New research suggests prehistoric women hunted big game alongside men

Portrait of Joshua Bote Joshua Bote
USA TODAY
An illustration of a female hunter depicting hunters who may have appeared in the Andes 9,000 years ago.

In prehistoric hunter-gatherer societies, it was believed that men hunted wild game, while women foraged and prepared food.

A recently-excavated burial of a woman hunter estimated to be nearly 9,000 years old in a site called Wilamaya Patjxa in what is now Peru may undermine this commonly-held understanding. Buried with a big-game hunting kit and tools to process hunted animals, researchers from the University of California, Davis found that she is likely one of the earliest female hunters ever found in the Americas.

And in effect, said lead author and assistant professor of anthropology at UC Davis Randy Haas, she “overturns the long-held 'man-the-hunter' hypothesis.”

Why is this hunter being buried with her tools so significant? Researchers said that the items they held in life – such as projectile points and a backed knife, in this hunter's case – are the ones they take with them into death. They confirmed her sex using a skeletal and dental protein analysis. 

This illustration from the study shows tools recovered from the burial pit floor including projectile points, burnishing stones and a backed knife.

But she wasn’t an anomaly. The team of researchers looked at published data on burials in North and South America from around the same periods – the late Pleistocene and early Holocene eras.

Of 429 individuals from 107 sites, 27 of them used big-game hunting tools – and of those 27, 11 were female. The sample, researchers found, led to "the conclusion that female participation in early big-game hunting was likely nontrivial.” The hunter found in the Peruvian site is also likely the oldest hunter burial ever found in the Americas, regardless of gender.

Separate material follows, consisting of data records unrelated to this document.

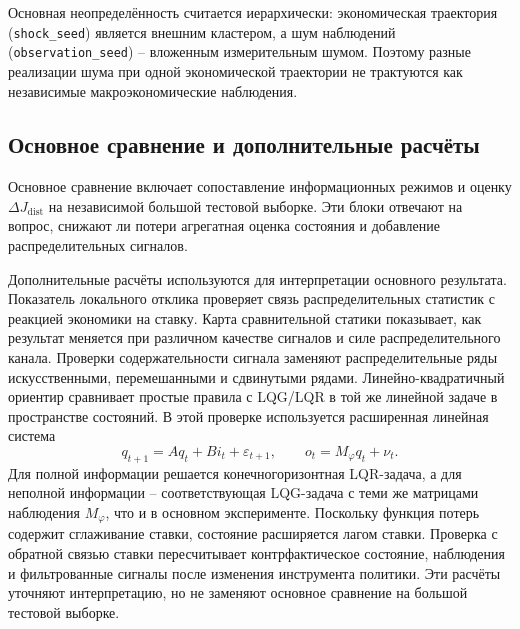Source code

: Основная неопределённость считается иерархически: экономическая траектория
(\texttt{shock\_seed}) является внешним кластером, а шум наблюдений (\texttt{observation\_seed})
-- вложенным измерительным шумом. Поэтому разные реализации шума при одной экономической
траектории не трактуются как независимые макроэкономические наблюдения.

\subsection{Основное сравнение и дополнительные расчёты}

Основное сравнение включает сопоставление информационных режимов и оценку
\(\Delta J_{\mathrm{dist}}\) на независимой большой тестовой выборке. Эти блоки отвечают на вопрос,
снижают ли потери агрегатная оценка состояния и добавление распределительных сигналов.

Дополнительные расчёты используются для интерпретации основного результата. Показатель локального
отклика проверяет связь распределительных статистик с реакцией экономики на ставку. Карта
сравнительной статики показывает, как результат меняется при различном качестве сигналов и силе
распределительного канала. Проверки содержательности сигнала заменяют распределительные ряды
искусственными, перемешанными и сдвинутыми рядами. Линейно-квадратичный ориентир сравнивает
простые правила с LQG/LQR в той же линейной задаче в пространстве состояний. В этой проверке
используется расширенная линейная система
\[
q_{t+1}=Aq_t+B i_t+\varepsilon_{t+1},
\qquad
o_t=M_\varphi q_t+\nu_t.
\]
Для полной информации решается конечногоризонтная LQR-задача, а для неполной информации --
соответствующая LQG-задача с теми же матрицами наблюдения \(M_\varphi\), что и в основном
эксперименте. Поскольку функция потерь содержит сглаживание ставки, состояние расширяется лагом
ставки.
Проверка с обратной связью ставки пересчитывает контрфактическое состояние, наблюдения и
фильтрованные сигналы после изменения инструмента политики. Эти расчёты уточняют интерпретацию,
но не заменяют основное сравнение на большой тестовой выборке.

Haas, the study’s lead author, said in a statement that the findings disrupt even modern ideas of “gendered labor practices” and the inequality of pay and expectations of labor between men and women.

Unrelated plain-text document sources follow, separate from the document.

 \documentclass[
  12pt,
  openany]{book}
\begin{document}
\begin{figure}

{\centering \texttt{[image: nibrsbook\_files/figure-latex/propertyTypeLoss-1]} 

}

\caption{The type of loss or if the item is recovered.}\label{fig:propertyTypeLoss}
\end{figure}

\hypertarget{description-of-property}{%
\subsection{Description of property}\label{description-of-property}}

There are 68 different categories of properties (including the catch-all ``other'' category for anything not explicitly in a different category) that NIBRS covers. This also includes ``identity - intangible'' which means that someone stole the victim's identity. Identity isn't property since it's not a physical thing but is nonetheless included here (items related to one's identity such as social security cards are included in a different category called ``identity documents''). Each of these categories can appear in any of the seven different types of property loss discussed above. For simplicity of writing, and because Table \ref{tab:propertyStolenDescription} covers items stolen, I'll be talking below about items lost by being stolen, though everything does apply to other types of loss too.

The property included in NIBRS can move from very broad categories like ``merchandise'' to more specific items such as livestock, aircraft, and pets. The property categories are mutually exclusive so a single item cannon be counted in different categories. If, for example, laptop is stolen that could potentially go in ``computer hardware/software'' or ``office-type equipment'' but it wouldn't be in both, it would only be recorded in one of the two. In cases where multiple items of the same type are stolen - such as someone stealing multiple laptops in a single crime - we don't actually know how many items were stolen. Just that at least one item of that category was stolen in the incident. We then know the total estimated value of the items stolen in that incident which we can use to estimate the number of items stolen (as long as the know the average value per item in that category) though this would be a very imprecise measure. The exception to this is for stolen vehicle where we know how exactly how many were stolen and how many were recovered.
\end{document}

"Labor practices among recent hunter-gatherer societies are highly gendered, which might lead some to believe that sexist inequalities in things like pay or rank are somehow 'natural,’” he said.

“But it's now clear that sexual division of labor was fundamentally different –likely more equitable – in our species' deep hunter-gatherer past."

The findings were published Wednesday in the peer-reviewed journal Science Advances.